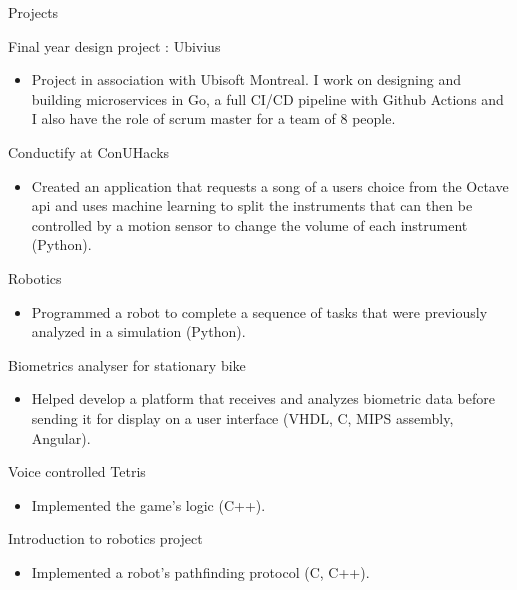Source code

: \documentclass{article}
\newlength{\tabin}
\newlength{\secsep}
\newcommand{\lineunder}{\vspace*{-8pt} \\ \hspace*{-6pt} \hrulefill \\ \vspace*{-15pt}}
\newenvironment{tabbedsection}[1]{
  \begin{list}{}{
      \setlength{\itemsep}{0pt}
      \setlength{\labelsep}{0pt}
      \setlength{\labelwidth}{0pt}
      \setlength{\leftmargin}{\tabin}
      \setlength{\rightmargin}{\tabin}
      \setlength{\listparindent}{0pt}
      \setlength{\parsep}{0pt}
      \setlength{\parskip}{0pt}
      \setlength{\partopsep}{0pt}
      \setlength{\topsep}{#1}
    }
  \item[]
}{\end{list}}
\newenvironment{resume_section}[1]{
  \filbreak
  \vspace{2\secsep}
  \textsc{\large#1}
  \lineunder
  \begin{tabbedsection}{\secsep}
}{\end{tabbedsection}}
\newenvironment{resume_subsection}[2][]{
  \textbf{#2} \hfill {\footnotesize #1} \hspace{2em}
  \begin{tabbedsection}{0.5\secsep}
}{\end{tabbedsection}}
\newenvironment{subitems}{
  \renewcommand{\labelitemi}{-}
  \begin{itemize}
      \setlength{\labelsep}{1em}
}{\end{itemize}}
\begin{document}
\begin{resume_section}{Projects}
  \begin{resume_subsection}{Final year design project : Ubivius}
  \begin{subitems}
    \item Project in association with Ubisoft Montreal. I work on designing and building microservices in Go, a full CI/CD pipeline with Github Actions and I also have the role of scrum master for a team of 8 people.
    \end{subitems}
  \end{resume_subsection}
  \begin{resume_subsection}[January 2020]{Conductify at ConUHacks}
  \begin{subitems}
    \item Created an application that requests a song of a users choice from the Octave api and uses machine learning to split the instruments that can then be controlled by a motion sensor to change the volume of each instrument (Python).
    \end{subitems}
  \end{resume_subsection}
  
  \begin{resume_subsection}[Fall 2019]{Robotics}
  \begin{subitems}
    \item Programmed a robot to complete a sequence of tasks that were previously analyzed in a simulation (Python).
    \end{subitems}
  \end{resume_subsection}
  
  \begin{resume_subsection}[Winter 2019]{Biometrics analyser for stationary bike}
  \begin{subitems}
    \item Helped develop a platform that receives and analyzes biometric data before sending it for display on a user interface (VHDL, C, MIPS assembly, Angular).
    \end{subitems}
  \end{resume_subsection}
  
  \begin{resume_subsection}[Winter 2018]{Voice controlled Tetris}
    \begin{subitems}
        \item Implemented the game's logic (C++).
    \end{subitems}
  \end{resume_subsection}
  
  \begin{resume_subsection}[Fall 2017]{Introduction to robotics project}
    \begin{subitems}
    \item Implemented a robot's pathfinding protocol (C, C++).
    \end{subitems}
  \end{resume_subsection}
\end{resume_section}
\end{document}
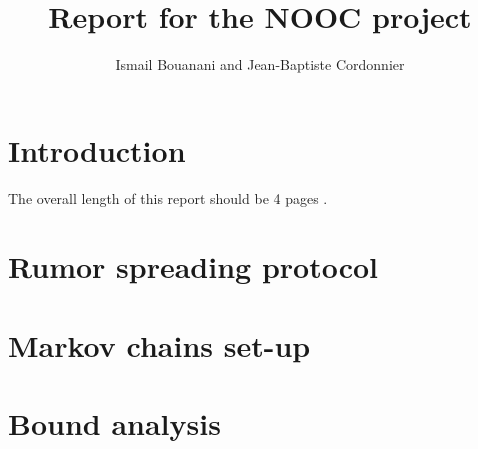 \documentclass[10pt,journal,a4paper]{IEEEtran}
\begin{document}
%
\title{Report for the NOOC project}
\author{Ismail Bouanani and Jean-Baptiste Cordonnier}
%
% 


\maketitle
\IEEEdisplaynotcompsoctitleabstractindextext

\section{Introduction}

The overall length of this report should be 4 pages \cite{GuoSun}. 


\section{Rumor spreading protocol}

\section{Markov chains set-up}

\section{Bound analysis}


\end{document}
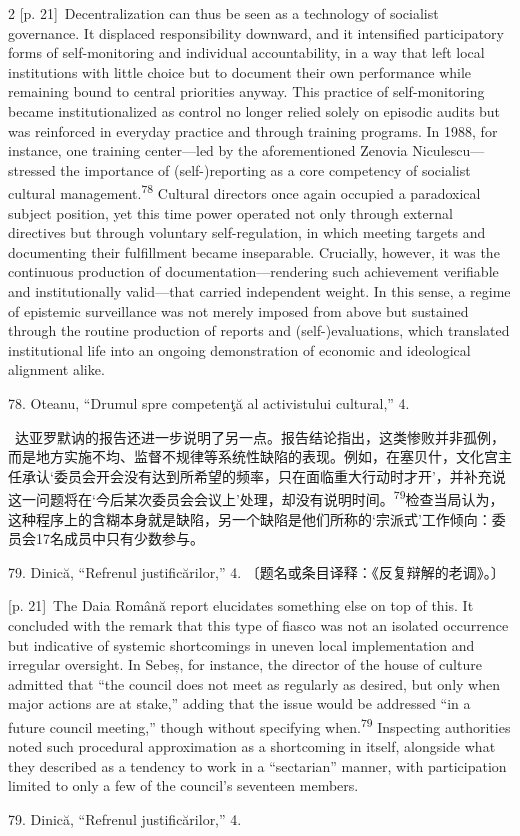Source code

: \documentclass[10pt,a4paper]{article}
\begin{document}
\begin{paracol}{2}
\switchcolumn
{\scriptsize\color{gray} [p. 21]}\ Decentralization can thus be seen as a technology of socialist governance. It displaced responsibility downward, and it intensified participatory forms of self-monitoring and individual accountability, in a way that left local institutions with little choice but to document their own performance while remaining bound to central priorities anyway. This practice of self-monitoring became institutionalized as control no longer relied solely on episodic audits but was reinforced in everyday practice and through training programs. In 1988, for instance, one training center—led by the aforementioned Zenovia Niculescu—stressed the importance of (self-)reporting as a core competency of socialist cultural management.\nobreak\textsuperscript{78} Cultural directors once again occupied a paradoxical subject position, yet this time power operated not only through external directives but through voluntary self-regulation, in which meeting targets and documenting their fulfillment became inseparable. Crucially, however, it was the continuous production of documentation—rendering such achievement verifiable and institutionally valid—that carried independent weight. In this sense, a regime of epistemic surveillance was not merely imposed from above but sustained through the routine production of reports and (self-)evaluations, which translated institutional life into an ongoing demonstration of economic and ideological alignment alike.\par{\small 78. Oteanu, “Drumul spre competenţă al activistului cultural,” 4.\par}
\switchcolumn*
{\scriptsize\color{gray} [p. 21]}\ 达亚罗默讷的报告还进一步说明了另一点。报告结论指出，这类惨败并非孤例，而是地方实施不均、监督不规律等系统性缺陷的表现。例如，在塞贝什，文化宫主任承认‘委员会开会没有达到所希望的频率，只在面临重大行动时才开’，并补充说这一问题将在‘今后某次委员会会议上’处理，却没有说明时\mbox{间。\textsuperscript{79}}检查当局认为，这种程序上的含糊本身就是缺陷，另一个缺陷是他们所称的‘宗派式’工作倾向：委员会17名成员中只有少数参与。\par{\small 79. Dinică, “Refrenul justificărilor,” 4. 〔题名或条目译释：《反复辩解的老调》。〕\par}
\switchcolumn
{\scriptsize\color{gray} [p. 21]}\ The Daia Română report elucidates something else on top of this. It concluded with the remark that this type of fiasco was not an isolated occurrence but indicative of systemic shortcomings in uneven local implementation and irregular oversight. In Sebeș, for instance, the director of the house of culture admitted that “the council does not meet as regularly as desired, but only when major actions are at stake,” adding that the issue would be addressed “in a future council meeting,” though without specifying when.\nobreak\textsuperscript{79} Inspecting authorities noted such procedural approximation as a shortcoming in itself, alongside what they described as a tendency to work in a “sectarian” manner, with participation limited to only a few of the council’s seventeen members.\par{\small 79. Dinică, “Refrenul justificărilor,” 4.\par}

\end{paracol}
\end{document}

+--

### [Work item]
Bring together all lines of the entries above in which the string "Fall" occurs.

### [Solution to the problem]
  \begin{resume_subsection}[Fall 2019]{Robotics}
  \begin{resume_subsection}[Fall 2017]{Introduction to robotics project}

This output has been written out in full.